Scan the records below for lines with the word "surface", then state how many you find and nothing else.

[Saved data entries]
::::

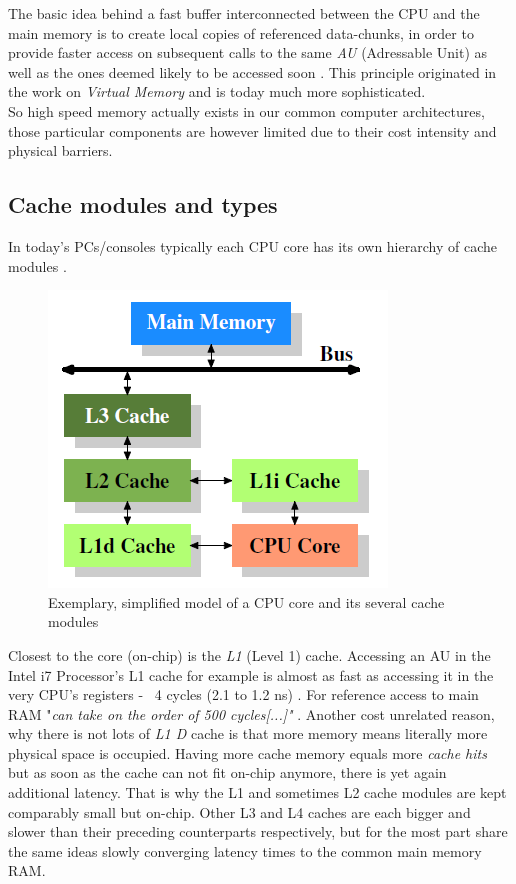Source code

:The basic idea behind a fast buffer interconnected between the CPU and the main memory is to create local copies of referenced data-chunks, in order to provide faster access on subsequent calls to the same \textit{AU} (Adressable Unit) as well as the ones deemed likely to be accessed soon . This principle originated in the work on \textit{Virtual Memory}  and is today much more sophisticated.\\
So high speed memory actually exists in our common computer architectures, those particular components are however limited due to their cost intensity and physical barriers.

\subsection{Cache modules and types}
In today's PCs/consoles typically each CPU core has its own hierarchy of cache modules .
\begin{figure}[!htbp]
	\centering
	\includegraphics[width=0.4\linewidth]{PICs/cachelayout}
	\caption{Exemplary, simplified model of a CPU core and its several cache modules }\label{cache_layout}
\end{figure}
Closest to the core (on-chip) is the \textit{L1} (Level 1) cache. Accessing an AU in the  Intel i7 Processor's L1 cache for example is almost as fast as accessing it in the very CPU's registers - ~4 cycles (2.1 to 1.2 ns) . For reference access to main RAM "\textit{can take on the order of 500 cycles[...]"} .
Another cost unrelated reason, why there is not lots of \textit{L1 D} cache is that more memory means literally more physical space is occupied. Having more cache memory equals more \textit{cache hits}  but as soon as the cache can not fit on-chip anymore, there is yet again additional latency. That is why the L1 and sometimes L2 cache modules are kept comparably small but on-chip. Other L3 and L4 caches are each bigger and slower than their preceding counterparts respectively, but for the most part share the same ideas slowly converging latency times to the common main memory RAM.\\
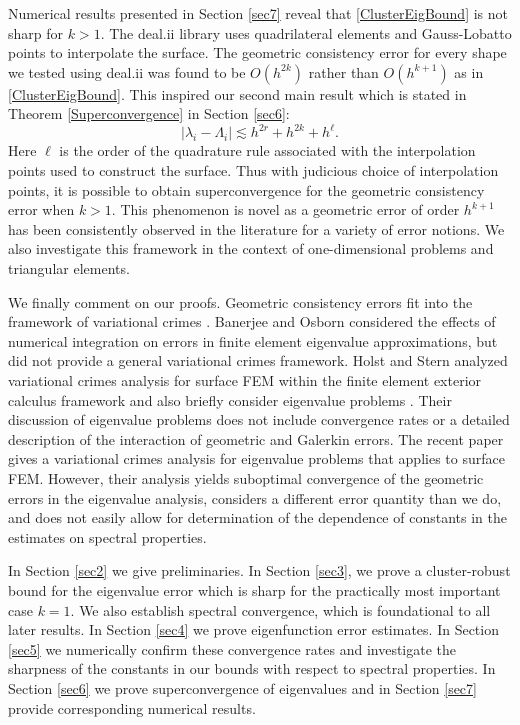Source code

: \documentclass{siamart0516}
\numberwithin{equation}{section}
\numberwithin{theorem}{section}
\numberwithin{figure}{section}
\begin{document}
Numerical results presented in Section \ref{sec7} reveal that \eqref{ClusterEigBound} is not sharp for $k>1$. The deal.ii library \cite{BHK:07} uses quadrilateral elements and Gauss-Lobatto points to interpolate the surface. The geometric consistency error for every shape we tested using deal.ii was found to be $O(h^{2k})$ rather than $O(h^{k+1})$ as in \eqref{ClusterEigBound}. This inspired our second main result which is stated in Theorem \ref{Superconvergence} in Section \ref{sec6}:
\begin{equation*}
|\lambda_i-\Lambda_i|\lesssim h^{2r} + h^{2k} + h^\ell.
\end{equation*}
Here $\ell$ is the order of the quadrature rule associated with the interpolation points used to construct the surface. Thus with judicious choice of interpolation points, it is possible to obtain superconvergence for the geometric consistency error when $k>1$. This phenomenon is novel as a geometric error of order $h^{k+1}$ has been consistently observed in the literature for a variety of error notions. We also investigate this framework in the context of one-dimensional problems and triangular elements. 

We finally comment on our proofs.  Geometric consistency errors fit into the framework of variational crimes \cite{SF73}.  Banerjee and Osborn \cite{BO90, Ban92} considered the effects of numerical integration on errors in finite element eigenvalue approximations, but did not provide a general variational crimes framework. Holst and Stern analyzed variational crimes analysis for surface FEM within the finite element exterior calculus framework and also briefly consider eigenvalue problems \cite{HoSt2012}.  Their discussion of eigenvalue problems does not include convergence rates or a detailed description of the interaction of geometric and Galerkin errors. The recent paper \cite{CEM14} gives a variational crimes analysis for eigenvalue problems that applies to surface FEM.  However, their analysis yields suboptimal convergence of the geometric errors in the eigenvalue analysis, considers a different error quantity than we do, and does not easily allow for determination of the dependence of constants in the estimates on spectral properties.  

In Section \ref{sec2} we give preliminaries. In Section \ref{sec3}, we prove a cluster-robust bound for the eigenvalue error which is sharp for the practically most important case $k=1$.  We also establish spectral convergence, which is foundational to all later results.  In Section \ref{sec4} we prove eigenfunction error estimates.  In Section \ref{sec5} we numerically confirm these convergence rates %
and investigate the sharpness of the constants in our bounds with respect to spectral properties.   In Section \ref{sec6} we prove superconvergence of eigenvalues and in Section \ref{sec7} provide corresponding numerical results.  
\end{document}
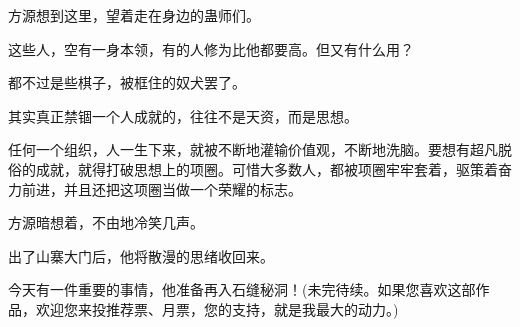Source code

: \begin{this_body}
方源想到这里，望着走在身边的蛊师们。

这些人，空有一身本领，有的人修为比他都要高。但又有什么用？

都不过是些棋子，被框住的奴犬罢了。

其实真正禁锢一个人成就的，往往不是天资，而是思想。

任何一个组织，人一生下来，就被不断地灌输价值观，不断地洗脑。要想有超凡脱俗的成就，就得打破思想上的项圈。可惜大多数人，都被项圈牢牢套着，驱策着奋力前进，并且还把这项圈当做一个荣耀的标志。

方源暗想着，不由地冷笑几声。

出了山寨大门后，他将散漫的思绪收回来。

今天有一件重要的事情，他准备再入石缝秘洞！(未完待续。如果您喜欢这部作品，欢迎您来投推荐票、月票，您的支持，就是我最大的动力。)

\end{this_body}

::::

_WORKED SOLUTION_. 3